Citizens Bank of New Orleans, later acquired by JPMorgan Chase, used the 272 enslaved humans as collateral. In support of its goals, the Foundation has set up a trust for which JPMorgan Chase will serve as a co-trustee and provide planning and advice as well as other services. “The institution of slavery and systemic racism are tragic parts of America’s history, and we have a responsibility to drive sustainable change for the people and communities who have been impacted by this bitter legacy,” said Brian Lamb, the Global Head of Diversity & Inclusion at JPMorgan Chase. “We are proud to support the Descendants and Jesuits as they pursue solutions through truth, racial healing and transformation to help dismantle the legacy of slavery and to build a more equitable society both now and for generations to come.”

“This investment opens doors to the possibility of helping to heal the enduring wound of racism in our country,” Fr. Greene said. “Our financial contribution follows years of discussion, consultation and prayer; we are convinced it is the right thing to do.”

This new foundation is distinct from the Slavery, History, Memory, and Reconciliation Project (SHMR) established by this province and Saint Louis University in 2016. Since 2019, the initiative has been supported by the Jesuit Conference of Canada and the United States.

SHMR is one part of the Society of Jesus’ intentional response to its participation in the sin of slavery. The project began by researching the lives of the people held in slavery by Jesuits. This ongoing process has enabled SHMR to trace family lineages and connect with Descendants. By working in partnership with descendant communities, Jesuits hope to pursue a path to reconciliation and address racism in our schools, parishes and communities.

Forming Relationships to Reach this Moment

Peter Hawkins, born in 1824 and pictured here in 1905, was the first child born into slavery at the Jesuits’ Saint Stanislaus Novitiate and Farm in Florissant, Missouri. In 1823, his parents were sold from the Jesuit plantation in White Marsh, Maryland.

The announcement of the foundation comes after several years of a powerful dialogue process among Descendant leaders, Jesuit provincials and representatives from Georgetown. In May 2017, about a year after learning of their connection to this tragic past, Descendant leaders petitioned Fr. Arturo Sosa, SJ, the Jesuit Superior General to respond. Fr. Kesicki had publicly apologized for Jesuit slaveholding at a Liturgy of Memory, Contrition and Hope at Georgetown University. Fr. Sosa responded to the Descendants’ letter by writing, “Jesuit slaveholding in the United States, and in particular the sale of 272 enslaved persons from the Jesuits in southern Maryland to purchasers in Louisiana, was both a sin and a betrayal because the Society robbed your ancestors of their human dignity.”

Fr.
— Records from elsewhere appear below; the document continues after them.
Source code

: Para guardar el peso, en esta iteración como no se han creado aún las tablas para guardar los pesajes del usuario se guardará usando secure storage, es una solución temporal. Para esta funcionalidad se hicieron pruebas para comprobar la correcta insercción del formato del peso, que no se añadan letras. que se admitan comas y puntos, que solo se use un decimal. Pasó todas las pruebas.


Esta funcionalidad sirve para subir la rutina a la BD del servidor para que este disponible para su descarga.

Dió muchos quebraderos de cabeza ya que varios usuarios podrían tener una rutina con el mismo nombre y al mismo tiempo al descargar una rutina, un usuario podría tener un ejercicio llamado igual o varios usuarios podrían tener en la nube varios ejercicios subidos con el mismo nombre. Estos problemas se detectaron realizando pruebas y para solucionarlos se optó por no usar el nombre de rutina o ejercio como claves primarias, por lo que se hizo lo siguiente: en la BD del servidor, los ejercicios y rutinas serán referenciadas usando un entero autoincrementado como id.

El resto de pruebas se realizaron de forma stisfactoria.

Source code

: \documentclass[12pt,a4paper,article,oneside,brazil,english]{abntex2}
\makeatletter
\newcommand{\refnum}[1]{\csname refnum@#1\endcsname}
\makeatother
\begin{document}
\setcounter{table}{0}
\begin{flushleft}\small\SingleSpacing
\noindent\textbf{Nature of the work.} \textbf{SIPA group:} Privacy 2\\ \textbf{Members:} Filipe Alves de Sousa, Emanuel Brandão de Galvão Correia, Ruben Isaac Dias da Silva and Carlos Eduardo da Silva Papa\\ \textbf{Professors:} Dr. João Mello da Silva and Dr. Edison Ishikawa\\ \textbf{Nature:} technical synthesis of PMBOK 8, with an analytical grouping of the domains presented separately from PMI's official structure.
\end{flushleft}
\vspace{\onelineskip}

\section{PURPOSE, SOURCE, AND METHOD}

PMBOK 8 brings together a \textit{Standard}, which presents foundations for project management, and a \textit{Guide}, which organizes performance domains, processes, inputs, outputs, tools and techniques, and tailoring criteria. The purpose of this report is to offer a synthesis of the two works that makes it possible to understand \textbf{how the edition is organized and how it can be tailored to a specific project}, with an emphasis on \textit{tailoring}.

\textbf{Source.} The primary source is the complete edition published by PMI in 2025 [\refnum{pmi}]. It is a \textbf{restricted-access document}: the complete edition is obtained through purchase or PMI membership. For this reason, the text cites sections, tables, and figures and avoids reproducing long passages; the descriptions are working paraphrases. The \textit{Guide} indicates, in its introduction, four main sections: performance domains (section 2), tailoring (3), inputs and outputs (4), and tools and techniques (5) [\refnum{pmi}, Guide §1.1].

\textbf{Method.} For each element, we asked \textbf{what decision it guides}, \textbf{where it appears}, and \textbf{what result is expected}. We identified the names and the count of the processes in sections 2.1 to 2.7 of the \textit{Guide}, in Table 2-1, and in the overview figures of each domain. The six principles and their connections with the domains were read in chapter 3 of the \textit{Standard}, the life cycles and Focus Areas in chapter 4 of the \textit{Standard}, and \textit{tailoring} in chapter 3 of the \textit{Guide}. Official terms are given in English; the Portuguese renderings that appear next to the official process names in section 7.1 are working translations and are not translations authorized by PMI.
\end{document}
Sosa then called the U.S. provincials to dialogue with the Descendants under the structure of the Jesuit Conference. In the summer of 2018, soon after receiving the Superior General’s letter, Mr. Stewart called Fr. Kesicki and the two met in person at Mr. Stewart’s home in Michigan.

Frank Campbell, one of the enslaved people sold by the Maryland Jesuits in 1838. The younger girl in the photograph has been identified as Frank Campbell’s granddaughter, Mary Jane. Source: Georgetown Slavery Archive

This first encounter, which has grown into a strong and binding relationship, opened the door to a frank, honest and constructive way to restore the human dignity which the Society had robbed from the Descendants’ ancestors. Within a year of their first meeting, they brought Descendant leaders, Jesuit provincials and representatives from Georgetown University into a formal dialogue process sponsored by the W.K. Kellogg Foundation. The Kellogg Foundation is world-renowned for its commitment to Truth, Racial Healing and Transformation. The restoration of human dignity would require a total commitment from all who entered the dialogue process.

In 2020, the Descendant Association leaders met with Fr. Sosa when he visited the United States. This historic meeting solidified this Descendant-Jesuit partnership for the future.

What emerged from this process is a life-long partnership and a shared commitment to transformation and conversion. The vision begins a new chapter today with the announcement of the Descendants Truth & Reconciliation Foundation.